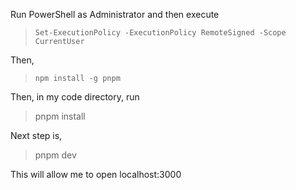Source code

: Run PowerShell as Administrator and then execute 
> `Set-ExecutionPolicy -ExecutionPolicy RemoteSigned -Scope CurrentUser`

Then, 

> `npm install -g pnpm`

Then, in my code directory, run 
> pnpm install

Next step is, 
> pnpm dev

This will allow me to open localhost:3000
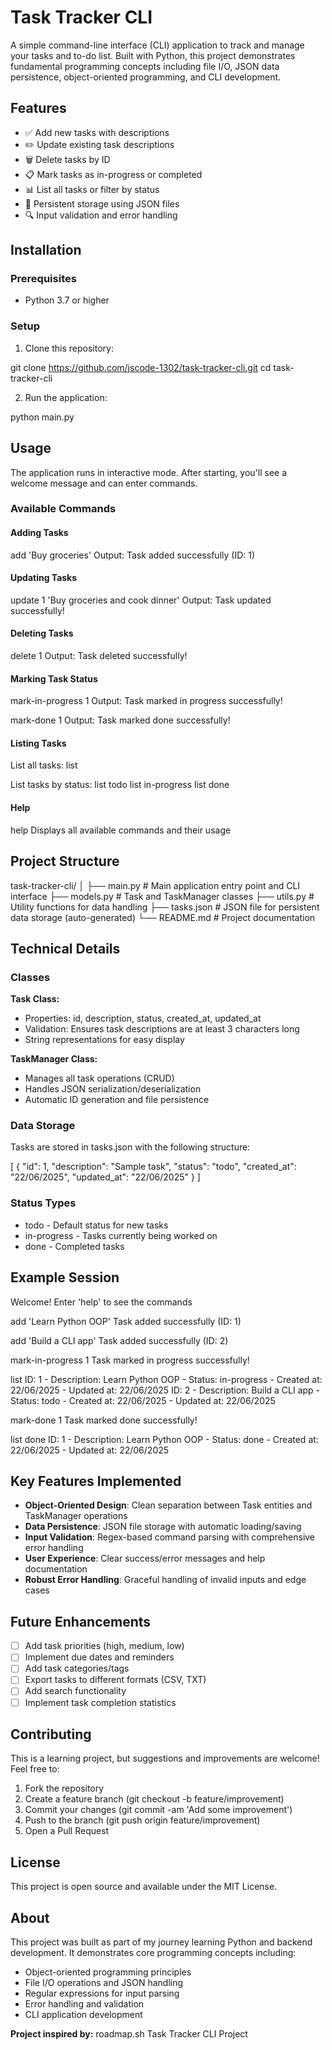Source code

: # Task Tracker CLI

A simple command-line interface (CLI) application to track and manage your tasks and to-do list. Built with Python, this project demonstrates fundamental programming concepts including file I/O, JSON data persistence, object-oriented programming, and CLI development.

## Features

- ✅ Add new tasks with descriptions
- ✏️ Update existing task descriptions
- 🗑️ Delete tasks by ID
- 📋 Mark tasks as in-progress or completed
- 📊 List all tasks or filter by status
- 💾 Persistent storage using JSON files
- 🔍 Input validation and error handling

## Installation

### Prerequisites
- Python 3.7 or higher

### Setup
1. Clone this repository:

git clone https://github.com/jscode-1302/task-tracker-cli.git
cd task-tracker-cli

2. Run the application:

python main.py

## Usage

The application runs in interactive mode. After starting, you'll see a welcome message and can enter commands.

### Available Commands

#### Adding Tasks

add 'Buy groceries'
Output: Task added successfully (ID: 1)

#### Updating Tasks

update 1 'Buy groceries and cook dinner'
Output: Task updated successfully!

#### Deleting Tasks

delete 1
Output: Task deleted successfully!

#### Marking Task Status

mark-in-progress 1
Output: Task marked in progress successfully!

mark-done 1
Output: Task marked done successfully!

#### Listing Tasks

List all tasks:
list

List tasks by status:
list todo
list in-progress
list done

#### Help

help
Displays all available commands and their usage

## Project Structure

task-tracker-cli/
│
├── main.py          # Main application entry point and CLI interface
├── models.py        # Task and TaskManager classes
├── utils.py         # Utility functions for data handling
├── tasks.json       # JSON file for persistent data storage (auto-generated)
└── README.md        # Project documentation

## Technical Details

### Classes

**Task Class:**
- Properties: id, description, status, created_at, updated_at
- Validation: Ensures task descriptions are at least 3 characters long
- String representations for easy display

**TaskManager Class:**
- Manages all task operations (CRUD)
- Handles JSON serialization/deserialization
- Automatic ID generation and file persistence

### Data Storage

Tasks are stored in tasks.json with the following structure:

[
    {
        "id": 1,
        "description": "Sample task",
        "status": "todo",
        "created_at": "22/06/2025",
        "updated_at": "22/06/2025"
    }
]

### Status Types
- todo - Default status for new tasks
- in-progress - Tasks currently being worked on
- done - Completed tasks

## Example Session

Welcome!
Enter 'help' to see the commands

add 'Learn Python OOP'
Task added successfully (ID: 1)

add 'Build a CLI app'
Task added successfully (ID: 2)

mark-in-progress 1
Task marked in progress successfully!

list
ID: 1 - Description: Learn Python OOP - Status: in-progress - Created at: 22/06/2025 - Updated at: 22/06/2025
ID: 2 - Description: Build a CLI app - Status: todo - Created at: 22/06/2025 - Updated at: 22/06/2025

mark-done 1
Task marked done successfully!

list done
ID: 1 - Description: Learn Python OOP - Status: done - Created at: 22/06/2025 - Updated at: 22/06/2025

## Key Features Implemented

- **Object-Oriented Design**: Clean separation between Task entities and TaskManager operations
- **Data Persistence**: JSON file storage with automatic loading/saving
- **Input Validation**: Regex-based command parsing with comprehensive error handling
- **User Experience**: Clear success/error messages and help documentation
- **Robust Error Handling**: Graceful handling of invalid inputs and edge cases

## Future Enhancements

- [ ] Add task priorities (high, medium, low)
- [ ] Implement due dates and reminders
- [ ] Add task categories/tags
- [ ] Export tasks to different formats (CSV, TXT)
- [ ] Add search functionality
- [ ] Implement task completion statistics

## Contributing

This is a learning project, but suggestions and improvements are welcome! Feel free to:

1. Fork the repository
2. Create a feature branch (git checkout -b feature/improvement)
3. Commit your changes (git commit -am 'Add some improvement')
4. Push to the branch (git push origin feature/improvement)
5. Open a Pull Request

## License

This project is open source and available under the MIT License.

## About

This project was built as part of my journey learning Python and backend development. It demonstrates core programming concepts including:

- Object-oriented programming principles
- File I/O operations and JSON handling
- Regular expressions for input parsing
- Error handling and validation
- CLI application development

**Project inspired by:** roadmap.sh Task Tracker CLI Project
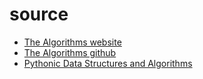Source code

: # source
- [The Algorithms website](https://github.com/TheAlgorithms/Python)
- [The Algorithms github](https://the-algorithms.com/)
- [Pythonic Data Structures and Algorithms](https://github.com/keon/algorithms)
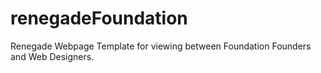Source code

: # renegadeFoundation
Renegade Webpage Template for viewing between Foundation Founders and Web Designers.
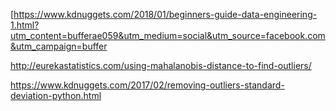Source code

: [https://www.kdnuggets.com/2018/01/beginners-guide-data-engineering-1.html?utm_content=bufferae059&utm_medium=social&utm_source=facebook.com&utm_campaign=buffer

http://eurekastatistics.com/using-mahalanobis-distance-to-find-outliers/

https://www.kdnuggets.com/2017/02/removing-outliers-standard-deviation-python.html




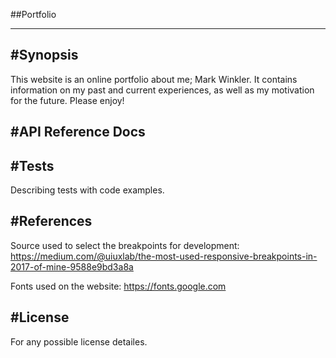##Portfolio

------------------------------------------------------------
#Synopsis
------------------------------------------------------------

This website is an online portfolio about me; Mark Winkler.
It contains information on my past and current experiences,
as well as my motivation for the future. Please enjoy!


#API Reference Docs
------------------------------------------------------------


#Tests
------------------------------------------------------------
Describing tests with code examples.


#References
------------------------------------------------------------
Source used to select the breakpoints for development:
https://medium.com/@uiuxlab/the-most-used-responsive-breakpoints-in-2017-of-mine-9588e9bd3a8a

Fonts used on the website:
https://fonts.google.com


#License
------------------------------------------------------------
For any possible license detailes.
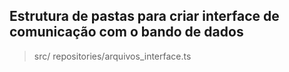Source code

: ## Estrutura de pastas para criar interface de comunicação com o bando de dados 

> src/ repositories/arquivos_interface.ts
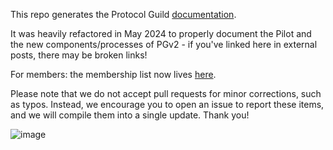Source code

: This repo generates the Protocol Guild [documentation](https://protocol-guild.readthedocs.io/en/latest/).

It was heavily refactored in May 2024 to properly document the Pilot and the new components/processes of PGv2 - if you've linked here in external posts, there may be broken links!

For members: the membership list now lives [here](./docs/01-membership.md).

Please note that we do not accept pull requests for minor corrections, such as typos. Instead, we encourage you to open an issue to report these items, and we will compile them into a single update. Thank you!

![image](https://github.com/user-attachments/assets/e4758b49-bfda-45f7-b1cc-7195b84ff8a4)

※ ※ ※

What you need to do -> For each line above that contains the word "repository", make a copy.

Completed exercise ->
1. Clone this repository:
1. Fork the repository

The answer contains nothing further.